A knee arthroscopy will not change or slow down the arthritic condition of the knee.
It may be useful in patients who have suffered an suspected acute tear of the meniscus in an arthritic knee or for removal of loose cartilage that is causing symptoms in the knee.
Some patients may suffers some worsening of their symptoms after an arthroscopy.
In patients under 55 years of age with osteoarthritis affecting one compartment of the knee, a surgical option is to realign the femur or tibia in order to offload the arthritic compartment of the knee.
A knee replacement involves removing the damaged cartilage together with small amount of the underlying bone to create flat joint surfaces, perpendicular to the weight bearing axis of the knee, onto which cobalt-chrome knee shaped components are cemented into place.
A plastic (highly cross linked polyethylene) insert is placed as the bearing surface between the two metal components.

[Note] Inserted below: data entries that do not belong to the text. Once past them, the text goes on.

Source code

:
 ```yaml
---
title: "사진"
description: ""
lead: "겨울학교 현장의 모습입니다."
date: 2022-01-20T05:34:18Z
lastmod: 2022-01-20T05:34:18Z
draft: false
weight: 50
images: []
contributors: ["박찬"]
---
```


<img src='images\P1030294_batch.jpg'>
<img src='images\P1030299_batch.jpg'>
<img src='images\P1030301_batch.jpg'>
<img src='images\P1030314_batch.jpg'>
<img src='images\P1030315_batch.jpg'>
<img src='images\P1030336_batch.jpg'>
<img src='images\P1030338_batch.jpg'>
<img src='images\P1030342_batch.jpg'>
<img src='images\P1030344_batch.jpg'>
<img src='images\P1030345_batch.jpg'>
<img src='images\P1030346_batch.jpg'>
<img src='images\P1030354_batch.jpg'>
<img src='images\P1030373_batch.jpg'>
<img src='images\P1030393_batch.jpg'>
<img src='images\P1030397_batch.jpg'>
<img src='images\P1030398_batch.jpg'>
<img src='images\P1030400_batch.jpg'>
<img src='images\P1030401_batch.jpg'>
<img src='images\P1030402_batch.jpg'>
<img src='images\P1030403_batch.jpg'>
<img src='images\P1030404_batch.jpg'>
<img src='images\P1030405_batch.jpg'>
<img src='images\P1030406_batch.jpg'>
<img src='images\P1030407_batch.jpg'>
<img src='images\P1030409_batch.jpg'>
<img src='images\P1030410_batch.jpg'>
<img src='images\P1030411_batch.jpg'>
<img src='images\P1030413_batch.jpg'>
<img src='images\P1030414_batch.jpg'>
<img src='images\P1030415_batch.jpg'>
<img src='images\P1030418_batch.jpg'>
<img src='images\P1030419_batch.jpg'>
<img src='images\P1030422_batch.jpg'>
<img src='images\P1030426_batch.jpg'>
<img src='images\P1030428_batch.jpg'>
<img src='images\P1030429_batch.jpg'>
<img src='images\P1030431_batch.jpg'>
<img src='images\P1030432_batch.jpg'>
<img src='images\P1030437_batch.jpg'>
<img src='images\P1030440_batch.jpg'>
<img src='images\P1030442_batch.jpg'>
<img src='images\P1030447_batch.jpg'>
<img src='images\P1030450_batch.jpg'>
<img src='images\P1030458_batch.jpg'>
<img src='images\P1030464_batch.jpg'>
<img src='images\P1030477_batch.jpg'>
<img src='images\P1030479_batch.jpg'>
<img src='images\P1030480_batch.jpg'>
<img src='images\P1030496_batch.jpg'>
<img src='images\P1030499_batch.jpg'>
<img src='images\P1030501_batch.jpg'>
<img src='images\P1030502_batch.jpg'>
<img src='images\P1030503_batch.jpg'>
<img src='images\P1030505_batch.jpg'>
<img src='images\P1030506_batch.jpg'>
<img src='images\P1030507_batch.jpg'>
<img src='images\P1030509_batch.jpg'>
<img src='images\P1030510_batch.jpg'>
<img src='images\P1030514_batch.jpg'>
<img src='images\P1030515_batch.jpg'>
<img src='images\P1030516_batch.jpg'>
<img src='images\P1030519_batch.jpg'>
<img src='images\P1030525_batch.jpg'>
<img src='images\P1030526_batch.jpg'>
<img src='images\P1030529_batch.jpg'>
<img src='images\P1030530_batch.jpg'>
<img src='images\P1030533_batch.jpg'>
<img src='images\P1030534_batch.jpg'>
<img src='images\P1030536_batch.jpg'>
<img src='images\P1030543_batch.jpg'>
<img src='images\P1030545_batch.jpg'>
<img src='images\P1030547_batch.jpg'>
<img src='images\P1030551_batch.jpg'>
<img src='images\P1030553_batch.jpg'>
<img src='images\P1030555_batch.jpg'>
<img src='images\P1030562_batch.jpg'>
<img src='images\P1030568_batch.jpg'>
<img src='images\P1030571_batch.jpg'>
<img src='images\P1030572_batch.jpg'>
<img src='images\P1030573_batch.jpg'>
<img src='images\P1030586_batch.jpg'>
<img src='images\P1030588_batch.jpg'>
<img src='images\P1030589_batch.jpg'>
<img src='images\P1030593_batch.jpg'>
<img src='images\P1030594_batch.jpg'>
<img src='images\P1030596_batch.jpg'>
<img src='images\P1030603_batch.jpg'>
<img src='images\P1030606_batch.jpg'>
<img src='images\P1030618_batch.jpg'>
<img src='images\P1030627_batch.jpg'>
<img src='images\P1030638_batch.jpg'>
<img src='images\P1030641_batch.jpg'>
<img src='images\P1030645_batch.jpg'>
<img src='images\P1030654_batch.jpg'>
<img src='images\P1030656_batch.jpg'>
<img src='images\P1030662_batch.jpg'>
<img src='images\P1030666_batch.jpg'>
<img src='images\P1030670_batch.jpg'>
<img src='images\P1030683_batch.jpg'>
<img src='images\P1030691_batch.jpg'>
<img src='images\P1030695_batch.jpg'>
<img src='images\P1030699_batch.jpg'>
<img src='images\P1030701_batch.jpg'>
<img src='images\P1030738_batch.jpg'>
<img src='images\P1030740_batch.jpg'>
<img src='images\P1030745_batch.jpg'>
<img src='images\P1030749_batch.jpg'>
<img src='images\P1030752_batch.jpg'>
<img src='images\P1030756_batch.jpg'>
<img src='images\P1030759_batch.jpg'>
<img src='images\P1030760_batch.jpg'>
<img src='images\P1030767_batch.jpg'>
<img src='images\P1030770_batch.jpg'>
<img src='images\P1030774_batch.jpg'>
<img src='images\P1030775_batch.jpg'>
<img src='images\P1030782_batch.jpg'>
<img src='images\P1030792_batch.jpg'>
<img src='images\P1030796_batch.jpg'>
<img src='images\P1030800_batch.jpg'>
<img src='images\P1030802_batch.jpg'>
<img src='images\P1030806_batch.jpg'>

If the articular cartilage on the back of the kneecap (patella) is damaged the patella may be resurfaced with a plastic (highly cross linked polyethylene) button or if the articular cartilage is well preserved any bony prominences are excised and a denervectomy of the patella is performed.
In cases of single compartment disease a partial, unicompartmental knee replacement can be performed.
AP radiograph of both knees demonstrating medial compartment articular cartilage loss with marginal osteophytes and lateral osteophytes. Note there is bilateral virus deformity due to the loss of joint space in the medial compartment.